#### Assignment:
Each line of the records that includes "caraterização" should be found and copied.

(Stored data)
_ _ _ _

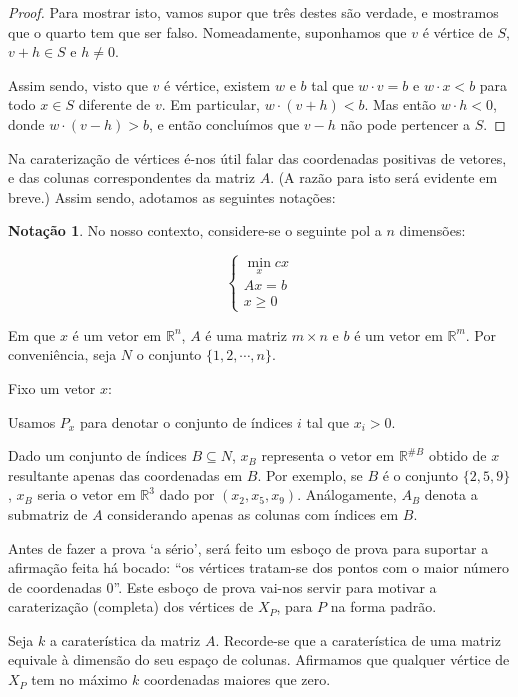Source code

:\documentclass{article}
\newcommand{\R}{\mathbb{R}}
\theoremstyle{definition}
\newtheorem*{notacao}{Notação}
\begin{document}
	\begin{proof}
	Para mostrar isto, vamos supor que três destes são verdade, e mostramos que o quarto tem que ser falso. Nomeadamente, suponhamos que $v$ é vértice de $S$, $v+h \in S$ e $h \neq 0$.
	
	Assim sendo, visto que $v$ é vértice, existem $w$ e $b$ tal que $w \cdot v = b$ e $w \cdot x < b$ para todo $x \in S$ diferente de $v$. Em particular, $w \cdot (v + h) < b$. Mas então $w \cdot h < 0$, donde $w \cdot (v-h) > b$, e então concluímos que $v-h$ não pode pertencer a $S$.
	\end{proof}
	
	Na caraterização de vértices é-nos útil falar das coordenadas positivas de vetores, e das colunas correspondentes da matriz $A$. (A razão para isto será evidente em breve.) Assim sendo, adotamos as seguintes notações:
	
	\begin{notacao}
	No nosso contexto, considere-se o seguinte pol a $n$ dimensões:
	
	\[
	\begin{cases}
	\min\limits_x cx\\
	Ax = b\\
	x \geq 0
	\end{cases}
	\]
	
	Em que $x$ é um vetor em $\R^n$, $A$ é uma matriz $m \times n$ e $b$ é um vetor em $\R^m$. Por conveniência, seja $N$ o conjunto $\{1,2,\cdots,n\}$.
	
	Fixo um vetor $x$:
	
	Usamos $P_x$ para denotar o conjunto de índices $i$ tal que $x_i > 0$.
	
	Dado um conjunto de índices $B \subseteq N$, $x_B$ representa o vetor em $\R^{\#B}$ obtido de $x$ resultante apenas das coordenadas em $B$. Por exemplo, se $B$ é o conjunto $\{2, 5, 9\}$, $x_B$ seria o vetor em $\R^3$ dado por $(x_2, x_5, x_9)$. Análogamente, $A_B$ denota a submatriz de $A$ considerando apenas as colunas com índices em $B$.
	\end{notacao}
	
	Antes de fazer a prova `a sério', será feito um esboço de prova para suportar a afirmação feita há bocado: ``os vértices tratam-se dos pontos com o maior número de coordenadas 0''. Este esboço de prova vai-nos servir para motivar a caraterização (completa) dos vértices de $X_P$, para $P$ na forma padrão.
	
	Seja $k$ a caraterística da matriz $A$. Recorde-se que a caraterística de uma matriz equivale à dimensão do seu espaço de colunas. Afirmamos que qualquer vértice de $X_P$ tem no máximo $k$ coordenadas maiores que zero.
	
\end{document}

_ _ _ _

#### Result for this exercise:
	Na caraterização de vértices é-nos útil falar das coordenadas positivas de vetores, e das colunas correspondentes da matriz $A$. (A razão para isto será evidente em breve.) Assim sendo, adotamos as seguintes notações:
	Antes de fazer a prova `a sério', será feito um esboço de prova para suportar a afirmação feita há bocado: ``os vértices tratam-se dos pontos com o maior número de coordenadas 0''. Este esboço de prova vai-nos servir para motivar a caraterização (completa) dos vértices de $X_P$, para $P$ na forma padrão.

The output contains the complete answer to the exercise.